Implementing Convolutional Neural Network (CNN) using Python

/images/cnn.png

What is Convolutional Neural Network (CNN)

In our previous article we have discussed how a simple neural network works.The problem with fully conntected neural network is that they are computationally expensive. Also, by adding lots of layer we come across some problem:

  1. We run into problem of vanashing gradient problem.
  2. Another issue is that number of trainable parameter grows rapidly. Because of this trainning slows down or became practically impossible.
  3. Fully connected neural network can be easily exposed to overfitting

Convolutional Neural Network (or CNN) can solve this problem by finding correlations between adjacent input between dataset (eg. image or time series). This means that not every node in the network is connected to every other node in the next layer and this cut down number of weight parameter required to be trained in the model.

How Convolutional Neural Network (CNN) works

According to wikipedia a convolution is a operation between to function the produce third function expression how the shape of one modified by the other.
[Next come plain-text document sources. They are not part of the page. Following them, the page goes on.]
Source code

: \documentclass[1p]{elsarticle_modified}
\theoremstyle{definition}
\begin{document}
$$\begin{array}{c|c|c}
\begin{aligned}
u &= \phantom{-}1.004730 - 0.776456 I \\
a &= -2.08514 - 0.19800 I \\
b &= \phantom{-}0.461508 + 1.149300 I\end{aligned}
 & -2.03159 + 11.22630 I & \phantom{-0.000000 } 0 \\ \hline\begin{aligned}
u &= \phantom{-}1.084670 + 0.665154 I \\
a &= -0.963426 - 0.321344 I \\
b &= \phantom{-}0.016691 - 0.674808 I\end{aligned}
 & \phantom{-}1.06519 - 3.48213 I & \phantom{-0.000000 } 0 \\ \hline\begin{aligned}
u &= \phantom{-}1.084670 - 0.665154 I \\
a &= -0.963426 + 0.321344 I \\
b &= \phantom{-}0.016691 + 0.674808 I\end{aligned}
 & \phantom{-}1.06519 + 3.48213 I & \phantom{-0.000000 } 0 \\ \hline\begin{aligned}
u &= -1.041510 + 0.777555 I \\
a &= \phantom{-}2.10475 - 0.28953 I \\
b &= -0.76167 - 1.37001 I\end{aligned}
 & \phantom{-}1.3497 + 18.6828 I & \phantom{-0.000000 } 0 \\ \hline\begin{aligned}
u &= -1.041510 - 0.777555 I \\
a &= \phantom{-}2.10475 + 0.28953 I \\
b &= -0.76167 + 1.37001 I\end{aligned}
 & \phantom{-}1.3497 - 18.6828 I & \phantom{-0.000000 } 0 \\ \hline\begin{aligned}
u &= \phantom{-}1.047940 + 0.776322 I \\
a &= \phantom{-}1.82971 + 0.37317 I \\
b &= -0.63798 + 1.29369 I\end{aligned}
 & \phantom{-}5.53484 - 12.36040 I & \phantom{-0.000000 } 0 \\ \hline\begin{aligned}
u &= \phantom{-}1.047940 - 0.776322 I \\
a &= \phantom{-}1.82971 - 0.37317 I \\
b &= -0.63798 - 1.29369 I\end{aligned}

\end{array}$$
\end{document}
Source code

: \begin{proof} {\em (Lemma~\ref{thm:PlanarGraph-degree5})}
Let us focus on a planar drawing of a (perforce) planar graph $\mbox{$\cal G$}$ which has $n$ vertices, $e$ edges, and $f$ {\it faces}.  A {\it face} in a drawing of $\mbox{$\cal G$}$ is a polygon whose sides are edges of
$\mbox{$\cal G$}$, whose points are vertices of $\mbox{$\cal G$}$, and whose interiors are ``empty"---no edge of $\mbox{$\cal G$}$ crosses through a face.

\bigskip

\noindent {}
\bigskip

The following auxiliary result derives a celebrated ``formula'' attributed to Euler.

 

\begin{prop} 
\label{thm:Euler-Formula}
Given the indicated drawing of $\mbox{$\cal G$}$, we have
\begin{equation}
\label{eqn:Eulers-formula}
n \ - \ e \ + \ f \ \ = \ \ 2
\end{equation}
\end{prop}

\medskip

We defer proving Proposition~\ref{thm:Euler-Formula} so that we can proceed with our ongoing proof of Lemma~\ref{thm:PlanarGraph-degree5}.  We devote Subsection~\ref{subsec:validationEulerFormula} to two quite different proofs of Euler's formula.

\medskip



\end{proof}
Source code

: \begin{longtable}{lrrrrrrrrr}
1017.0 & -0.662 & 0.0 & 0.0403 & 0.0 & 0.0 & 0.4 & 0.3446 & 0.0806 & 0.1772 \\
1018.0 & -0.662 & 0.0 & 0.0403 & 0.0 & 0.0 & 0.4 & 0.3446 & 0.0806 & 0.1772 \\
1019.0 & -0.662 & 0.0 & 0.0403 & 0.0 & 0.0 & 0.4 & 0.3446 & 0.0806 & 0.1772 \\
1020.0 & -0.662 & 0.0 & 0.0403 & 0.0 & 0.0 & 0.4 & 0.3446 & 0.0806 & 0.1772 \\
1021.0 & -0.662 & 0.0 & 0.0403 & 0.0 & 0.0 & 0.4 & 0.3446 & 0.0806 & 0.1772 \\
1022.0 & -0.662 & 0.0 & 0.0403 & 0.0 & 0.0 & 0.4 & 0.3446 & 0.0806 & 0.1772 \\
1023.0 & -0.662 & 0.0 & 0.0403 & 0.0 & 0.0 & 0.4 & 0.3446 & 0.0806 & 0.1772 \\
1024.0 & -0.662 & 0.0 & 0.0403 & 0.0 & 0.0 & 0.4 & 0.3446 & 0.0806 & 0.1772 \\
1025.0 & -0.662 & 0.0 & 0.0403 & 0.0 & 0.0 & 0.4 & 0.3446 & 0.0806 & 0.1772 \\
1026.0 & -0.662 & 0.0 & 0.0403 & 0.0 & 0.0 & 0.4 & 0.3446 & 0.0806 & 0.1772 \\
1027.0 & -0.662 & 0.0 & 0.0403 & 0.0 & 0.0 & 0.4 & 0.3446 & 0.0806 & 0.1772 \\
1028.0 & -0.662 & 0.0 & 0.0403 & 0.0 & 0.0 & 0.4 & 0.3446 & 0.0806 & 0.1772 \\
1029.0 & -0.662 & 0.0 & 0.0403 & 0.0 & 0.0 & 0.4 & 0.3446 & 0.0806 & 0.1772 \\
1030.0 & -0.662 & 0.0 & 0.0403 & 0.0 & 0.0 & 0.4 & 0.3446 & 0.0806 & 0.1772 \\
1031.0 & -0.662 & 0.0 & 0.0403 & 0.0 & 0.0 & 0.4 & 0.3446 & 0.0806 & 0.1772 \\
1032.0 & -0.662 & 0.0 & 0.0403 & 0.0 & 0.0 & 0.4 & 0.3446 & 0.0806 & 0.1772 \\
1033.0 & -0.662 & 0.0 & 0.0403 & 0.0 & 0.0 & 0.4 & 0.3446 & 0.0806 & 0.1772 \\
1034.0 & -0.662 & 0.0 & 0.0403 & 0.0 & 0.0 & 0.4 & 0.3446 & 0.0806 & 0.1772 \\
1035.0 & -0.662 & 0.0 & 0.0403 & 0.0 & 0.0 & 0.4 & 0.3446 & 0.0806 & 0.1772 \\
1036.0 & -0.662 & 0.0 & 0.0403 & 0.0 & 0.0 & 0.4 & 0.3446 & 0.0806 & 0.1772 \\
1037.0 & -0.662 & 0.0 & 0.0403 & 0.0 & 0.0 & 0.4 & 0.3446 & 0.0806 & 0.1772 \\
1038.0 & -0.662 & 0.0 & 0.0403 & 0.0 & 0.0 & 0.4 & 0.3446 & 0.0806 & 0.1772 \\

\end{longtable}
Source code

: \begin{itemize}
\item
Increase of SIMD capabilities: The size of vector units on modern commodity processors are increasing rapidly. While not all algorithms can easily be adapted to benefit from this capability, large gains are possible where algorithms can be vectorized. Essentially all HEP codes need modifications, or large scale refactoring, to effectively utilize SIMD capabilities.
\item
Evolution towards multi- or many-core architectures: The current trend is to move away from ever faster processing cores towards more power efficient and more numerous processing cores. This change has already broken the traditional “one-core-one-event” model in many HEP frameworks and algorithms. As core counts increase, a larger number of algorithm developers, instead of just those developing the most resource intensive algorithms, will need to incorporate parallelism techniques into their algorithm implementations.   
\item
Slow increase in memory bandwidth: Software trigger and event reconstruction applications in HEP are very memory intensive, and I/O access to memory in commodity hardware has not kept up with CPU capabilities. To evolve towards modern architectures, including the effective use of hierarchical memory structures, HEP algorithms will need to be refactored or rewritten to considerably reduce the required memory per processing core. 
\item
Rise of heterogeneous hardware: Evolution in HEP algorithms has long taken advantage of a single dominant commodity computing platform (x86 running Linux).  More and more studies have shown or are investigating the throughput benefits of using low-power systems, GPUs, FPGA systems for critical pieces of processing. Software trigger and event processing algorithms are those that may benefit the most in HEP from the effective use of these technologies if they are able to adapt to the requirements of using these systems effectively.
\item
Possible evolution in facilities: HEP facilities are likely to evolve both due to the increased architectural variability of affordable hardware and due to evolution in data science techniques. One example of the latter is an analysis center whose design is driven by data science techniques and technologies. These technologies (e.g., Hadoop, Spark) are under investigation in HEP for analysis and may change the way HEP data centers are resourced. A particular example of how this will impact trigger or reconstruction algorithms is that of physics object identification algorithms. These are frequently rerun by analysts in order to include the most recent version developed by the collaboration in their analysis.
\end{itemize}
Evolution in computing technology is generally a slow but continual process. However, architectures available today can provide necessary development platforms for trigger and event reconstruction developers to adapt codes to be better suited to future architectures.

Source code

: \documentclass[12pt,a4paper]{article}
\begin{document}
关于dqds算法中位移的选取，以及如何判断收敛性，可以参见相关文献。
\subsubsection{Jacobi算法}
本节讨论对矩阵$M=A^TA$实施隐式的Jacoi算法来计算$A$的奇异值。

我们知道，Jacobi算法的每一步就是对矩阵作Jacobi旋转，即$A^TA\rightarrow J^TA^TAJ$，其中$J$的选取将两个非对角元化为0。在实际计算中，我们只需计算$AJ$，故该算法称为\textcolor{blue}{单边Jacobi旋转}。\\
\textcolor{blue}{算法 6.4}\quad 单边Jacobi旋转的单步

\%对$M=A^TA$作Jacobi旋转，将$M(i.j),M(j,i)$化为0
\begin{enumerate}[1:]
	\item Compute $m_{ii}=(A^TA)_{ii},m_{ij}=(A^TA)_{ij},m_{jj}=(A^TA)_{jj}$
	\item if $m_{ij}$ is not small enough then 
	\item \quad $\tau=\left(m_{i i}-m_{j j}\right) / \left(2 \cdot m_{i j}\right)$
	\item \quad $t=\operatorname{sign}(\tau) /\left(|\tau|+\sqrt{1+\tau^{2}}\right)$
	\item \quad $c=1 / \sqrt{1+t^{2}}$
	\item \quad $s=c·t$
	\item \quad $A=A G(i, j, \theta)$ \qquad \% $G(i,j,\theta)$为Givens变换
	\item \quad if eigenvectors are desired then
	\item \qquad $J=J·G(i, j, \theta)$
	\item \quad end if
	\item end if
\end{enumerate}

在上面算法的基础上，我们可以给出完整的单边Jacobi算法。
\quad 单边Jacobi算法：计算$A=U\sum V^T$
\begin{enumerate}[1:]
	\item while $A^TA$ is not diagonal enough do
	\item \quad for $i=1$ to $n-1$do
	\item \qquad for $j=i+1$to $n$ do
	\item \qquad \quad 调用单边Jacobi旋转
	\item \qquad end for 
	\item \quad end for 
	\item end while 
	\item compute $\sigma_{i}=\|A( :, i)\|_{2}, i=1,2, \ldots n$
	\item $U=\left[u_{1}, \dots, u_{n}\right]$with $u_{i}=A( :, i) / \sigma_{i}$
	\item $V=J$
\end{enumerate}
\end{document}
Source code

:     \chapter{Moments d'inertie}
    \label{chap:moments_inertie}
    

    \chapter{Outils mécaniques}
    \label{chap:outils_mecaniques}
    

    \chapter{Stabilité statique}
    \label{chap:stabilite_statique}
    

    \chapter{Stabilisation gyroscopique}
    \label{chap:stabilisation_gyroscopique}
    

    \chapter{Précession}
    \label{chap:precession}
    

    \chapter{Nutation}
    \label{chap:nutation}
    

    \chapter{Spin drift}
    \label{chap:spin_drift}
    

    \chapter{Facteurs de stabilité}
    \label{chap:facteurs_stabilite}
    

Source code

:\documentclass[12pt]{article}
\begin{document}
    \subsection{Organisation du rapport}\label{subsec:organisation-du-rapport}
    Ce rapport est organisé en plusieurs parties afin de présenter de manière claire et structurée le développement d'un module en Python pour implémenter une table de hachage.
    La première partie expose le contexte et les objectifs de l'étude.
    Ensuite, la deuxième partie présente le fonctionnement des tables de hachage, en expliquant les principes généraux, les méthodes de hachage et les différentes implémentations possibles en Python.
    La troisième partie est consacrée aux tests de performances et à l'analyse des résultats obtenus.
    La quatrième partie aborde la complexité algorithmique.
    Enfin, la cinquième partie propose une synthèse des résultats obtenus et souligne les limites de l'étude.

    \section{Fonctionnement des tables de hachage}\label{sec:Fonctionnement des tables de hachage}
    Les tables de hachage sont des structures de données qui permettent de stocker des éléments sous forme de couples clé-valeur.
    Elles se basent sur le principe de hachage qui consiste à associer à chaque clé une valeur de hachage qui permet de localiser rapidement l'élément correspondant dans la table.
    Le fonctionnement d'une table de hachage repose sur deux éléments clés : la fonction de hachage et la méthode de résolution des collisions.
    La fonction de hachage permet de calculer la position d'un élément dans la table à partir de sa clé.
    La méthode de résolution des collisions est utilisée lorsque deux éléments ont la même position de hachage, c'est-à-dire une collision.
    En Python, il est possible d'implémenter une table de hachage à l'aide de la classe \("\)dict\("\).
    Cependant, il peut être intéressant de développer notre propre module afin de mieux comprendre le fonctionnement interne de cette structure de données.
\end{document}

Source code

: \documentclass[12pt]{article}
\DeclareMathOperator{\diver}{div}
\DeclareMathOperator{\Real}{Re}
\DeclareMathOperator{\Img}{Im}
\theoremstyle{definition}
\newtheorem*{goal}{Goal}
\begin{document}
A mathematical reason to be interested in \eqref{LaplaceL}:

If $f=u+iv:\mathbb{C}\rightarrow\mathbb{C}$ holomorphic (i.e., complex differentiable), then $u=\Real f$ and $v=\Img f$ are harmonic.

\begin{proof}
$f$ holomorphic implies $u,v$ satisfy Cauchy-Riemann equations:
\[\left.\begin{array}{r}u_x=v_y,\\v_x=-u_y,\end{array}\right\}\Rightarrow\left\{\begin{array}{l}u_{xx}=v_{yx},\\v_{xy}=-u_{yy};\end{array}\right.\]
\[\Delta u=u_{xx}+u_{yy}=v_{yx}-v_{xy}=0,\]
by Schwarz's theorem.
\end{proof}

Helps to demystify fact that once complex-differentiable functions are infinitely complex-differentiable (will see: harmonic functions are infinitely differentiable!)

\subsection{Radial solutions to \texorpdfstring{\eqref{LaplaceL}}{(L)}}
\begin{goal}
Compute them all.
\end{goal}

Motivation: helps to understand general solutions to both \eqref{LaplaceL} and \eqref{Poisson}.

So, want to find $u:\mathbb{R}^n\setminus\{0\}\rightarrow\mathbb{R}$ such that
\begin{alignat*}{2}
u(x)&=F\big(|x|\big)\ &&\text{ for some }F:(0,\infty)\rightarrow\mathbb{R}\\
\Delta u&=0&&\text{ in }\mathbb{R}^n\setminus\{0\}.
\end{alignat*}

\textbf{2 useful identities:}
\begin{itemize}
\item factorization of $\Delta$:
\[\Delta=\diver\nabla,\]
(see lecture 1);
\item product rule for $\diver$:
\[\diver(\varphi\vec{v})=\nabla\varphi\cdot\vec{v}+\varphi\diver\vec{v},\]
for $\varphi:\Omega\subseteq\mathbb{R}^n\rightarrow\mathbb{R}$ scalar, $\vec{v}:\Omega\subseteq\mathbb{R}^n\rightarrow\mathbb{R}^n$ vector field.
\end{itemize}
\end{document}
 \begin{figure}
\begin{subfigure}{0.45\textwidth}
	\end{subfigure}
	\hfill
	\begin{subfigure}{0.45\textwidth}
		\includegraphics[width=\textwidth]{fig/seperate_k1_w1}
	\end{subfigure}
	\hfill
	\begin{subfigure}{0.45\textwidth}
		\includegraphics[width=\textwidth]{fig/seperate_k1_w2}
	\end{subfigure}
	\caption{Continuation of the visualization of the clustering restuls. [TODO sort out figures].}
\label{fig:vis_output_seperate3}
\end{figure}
In convolutional neural network this means that we move a window or filter across the image being studied. We can imagine this as a 2x2(or 3x3) filter sliding accross all the available nodes/ pixels in the input image.

CNN

Now let’s look at some of the important term used in convolutional nerual network (CNN)

Components of Convolutional Neural Network (CNN)

Feature mapping (or activation map)

Whenever we use a filter matrix(or slidding window) accross the image to compute the convolution operation the resultant matrix is called Feature Map.Because of this mapping our network learn to recognize common geometrical object such as edge,line etc.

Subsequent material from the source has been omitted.